ILs have been identified as crucial contributors to the development of atherosclerosis [11]. For instance, the beta subunit of IL-1 (IL-1β) is pivotal in the preliminary stages of atherosclerotic plaque by promoting the formation of atherogenic lesions. It achieves this by upregulating ICAM-1 and related adhesion molecules, which helps monocytes adhere to endothelium. Furthermore, it stimulates ECs to produce chemokines, attracting T-cells and monocytes to the arterial wall [12,13]. There, monocytes become macrophages, engulf modified lipoproteins, and release inflammation-promoting growth factors and cytokines, forming foam cells and developing atherosclerotic plaques [13,14]. Furthermore, ILs' ability to stimulate vascular smooth muscle cell growth contributes to fibrosis within the arterial wall [15].

Direct effects of ILs

A profound comprehension of the broad implications of ILs in CVDs sets the stage for exploring their direct effects on cardiac cells and tissues.

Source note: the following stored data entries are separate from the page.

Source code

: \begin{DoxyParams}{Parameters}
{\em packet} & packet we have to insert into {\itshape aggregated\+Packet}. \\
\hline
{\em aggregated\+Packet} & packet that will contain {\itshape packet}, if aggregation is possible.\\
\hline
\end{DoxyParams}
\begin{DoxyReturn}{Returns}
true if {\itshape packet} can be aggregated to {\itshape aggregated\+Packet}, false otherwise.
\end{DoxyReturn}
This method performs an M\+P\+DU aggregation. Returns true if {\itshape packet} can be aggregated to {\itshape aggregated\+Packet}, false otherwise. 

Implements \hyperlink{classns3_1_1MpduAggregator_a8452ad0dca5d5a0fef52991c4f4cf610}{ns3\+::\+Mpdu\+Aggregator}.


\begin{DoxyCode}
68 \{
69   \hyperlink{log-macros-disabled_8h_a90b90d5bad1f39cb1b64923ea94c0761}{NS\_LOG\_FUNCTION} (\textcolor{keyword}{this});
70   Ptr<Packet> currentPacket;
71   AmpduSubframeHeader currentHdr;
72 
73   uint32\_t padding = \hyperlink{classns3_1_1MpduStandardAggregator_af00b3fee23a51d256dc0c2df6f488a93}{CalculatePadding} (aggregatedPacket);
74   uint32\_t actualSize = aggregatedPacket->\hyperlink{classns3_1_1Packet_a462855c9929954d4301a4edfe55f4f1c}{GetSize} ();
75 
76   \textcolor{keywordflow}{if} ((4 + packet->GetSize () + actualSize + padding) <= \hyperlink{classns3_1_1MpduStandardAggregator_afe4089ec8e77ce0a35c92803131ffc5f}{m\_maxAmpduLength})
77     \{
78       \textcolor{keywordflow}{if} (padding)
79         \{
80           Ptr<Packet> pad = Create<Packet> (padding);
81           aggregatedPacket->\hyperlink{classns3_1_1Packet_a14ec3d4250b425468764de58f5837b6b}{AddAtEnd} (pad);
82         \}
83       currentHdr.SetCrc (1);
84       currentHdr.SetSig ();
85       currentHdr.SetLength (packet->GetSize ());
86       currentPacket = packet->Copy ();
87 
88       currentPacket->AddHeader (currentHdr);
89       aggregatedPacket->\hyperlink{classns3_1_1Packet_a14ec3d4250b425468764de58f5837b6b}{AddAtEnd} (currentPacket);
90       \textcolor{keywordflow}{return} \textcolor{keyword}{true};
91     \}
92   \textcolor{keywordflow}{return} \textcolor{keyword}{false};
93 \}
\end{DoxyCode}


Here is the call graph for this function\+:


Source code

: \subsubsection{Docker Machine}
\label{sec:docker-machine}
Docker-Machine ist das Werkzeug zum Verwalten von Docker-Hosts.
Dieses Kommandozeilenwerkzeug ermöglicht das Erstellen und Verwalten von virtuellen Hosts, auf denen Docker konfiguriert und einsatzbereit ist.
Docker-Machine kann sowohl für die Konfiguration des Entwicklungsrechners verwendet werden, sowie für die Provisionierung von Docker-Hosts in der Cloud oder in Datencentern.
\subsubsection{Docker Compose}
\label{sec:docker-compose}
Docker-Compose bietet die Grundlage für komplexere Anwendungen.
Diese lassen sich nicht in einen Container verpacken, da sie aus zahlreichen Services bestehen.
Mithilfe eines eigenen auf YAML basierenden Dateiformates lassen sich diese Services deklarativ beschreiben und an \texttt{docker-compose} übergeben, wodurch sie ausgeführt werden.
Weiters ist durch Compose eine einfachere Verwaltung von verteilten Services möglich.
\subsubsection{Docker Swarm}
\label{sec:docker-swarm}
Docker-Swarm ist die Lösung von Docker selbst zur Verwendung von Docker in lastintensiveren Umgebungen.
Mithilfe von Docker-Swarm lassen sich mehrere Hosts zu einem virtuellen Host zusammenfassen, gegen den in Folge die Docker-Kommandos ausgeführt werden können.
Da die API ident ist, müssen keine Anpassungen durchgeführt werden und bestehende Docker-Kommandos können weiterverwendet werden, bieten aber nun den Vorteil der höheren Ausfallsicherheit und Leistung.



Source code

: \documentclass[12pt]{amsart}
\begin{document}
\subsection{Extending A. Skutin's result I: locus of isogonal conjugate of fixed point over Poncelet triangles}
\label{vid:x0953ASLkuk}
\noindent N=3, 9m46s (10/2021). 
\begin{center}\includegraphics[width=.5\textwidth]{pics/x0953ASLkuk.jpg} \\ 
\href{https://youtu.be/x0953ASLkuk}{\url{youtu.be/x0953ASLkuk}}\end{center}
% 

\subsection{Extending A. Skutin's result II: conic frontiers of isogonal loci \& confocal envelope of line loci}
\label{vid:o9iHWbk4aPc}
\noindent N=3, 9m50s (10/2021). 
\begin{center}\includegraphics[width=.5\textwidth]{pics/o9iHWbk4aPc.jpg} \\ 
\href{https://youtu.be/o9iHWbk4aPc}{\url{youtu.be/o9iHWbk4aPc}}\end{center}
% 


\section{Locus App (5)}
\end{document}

Direct Effects of ILs on Cardiac Cells and Tissues

ILs exert direct effects on cardiac cells and tissue; among them, IL-6 stands out for its significant contribution to developing several CVDs, including HF [16]. IL-6 can stimulate cardiomyocyte hypertrophy and promote apoptosis, impairing cardiac contractile function [17]. In a recent experiment, administering IL-6 via infusion in rats exhibited a notable induction of cardiomyocyte hypertrophy and substantial fibrotic changes within the myocardial tissue [18]. Similarly, investigations have explored the involvement of IL-18 in cardiomyocyte hypertrophy regulation, myocardial contractility dysfunction, and remodeling of the ECM. However, its role in promoting apoptosis still needs to be established [19]. Furthermore, IL-1β can induce myocardial inflammation and fibrosis, leading to HF [7].

ILs as Direct Modulators of the Immune System and Inflammation

ILs, as vital components of the immune system, have a major influence on the inflammatory response, which are vital contributors to the development and progression of CVDs [20]. Inflammation-promoting cytokines like IL-1 and IL-6 promote the production of other functionally similar cytokines, leading to a cascade of immune responses and inflammation. For example, IL-1 is involved in developing atherosclerosis and can promote the production of other inflammation-promoting cytokines, including IL-6 [21]. IL-17A is another inflammation-promoting cytokine linked to atherosclerosis and CVD pathogenesis. It promotes the mobilization of inflammatory leukocytes to the luminal wall, leading to the formation of plaques, ROS generation, and subsequent oxidative cardiac damage [22,23].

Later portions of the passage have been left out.